_EXERCISE DESCRIPTION_: Say how many lines in the listing contain the string "subsubsection", giving the number alone.

_INFORMATION SUPPLIED_:
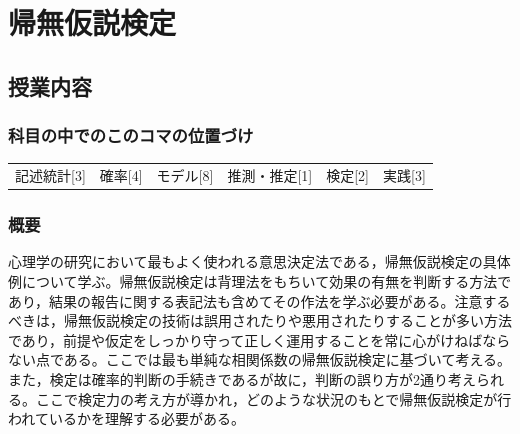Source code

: \section{帰無仮説検定}
\label{s18_NHST}
\subsection{授業内容}
\subsubsection{科目の中でのこのコマの位置づけ}
\begin{tabular}[t]{cccccc}
	記述統計[3] & 確率[4] & モデル[8] & 推測・推定[1] & 検定[2] & 実践[3]
\end{tabular}
\subsubsection{概要}
心理学の研究において最もよく使われる意思決定法である，帰無仮説検定の具体例について学ぶ。帰無仮説検定は背理法をもちいて効果の有無を判断する方法であり，結果の報告に関する表記法も含めてその作法を学ぶ必要がある。注意するべきは，帰無仮説検定の技術は誤用されたりや悪用されたりすることが多い方法であり，前提や仮定をしっかり守って正しく運用することを常に心がけねばならない点である。ここでは最も単純な相関係数の帰無仮説検定に基づいて考える。また，検定は確率的判断の手続きであるが故に，判断の誤り方が2通り考えられる。ここで検定力の考え方が導かれ，どのような状況のもとで帰無仮説検定が行われているかを理解する必要がある。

_EXERCISE RESPONSE_: 2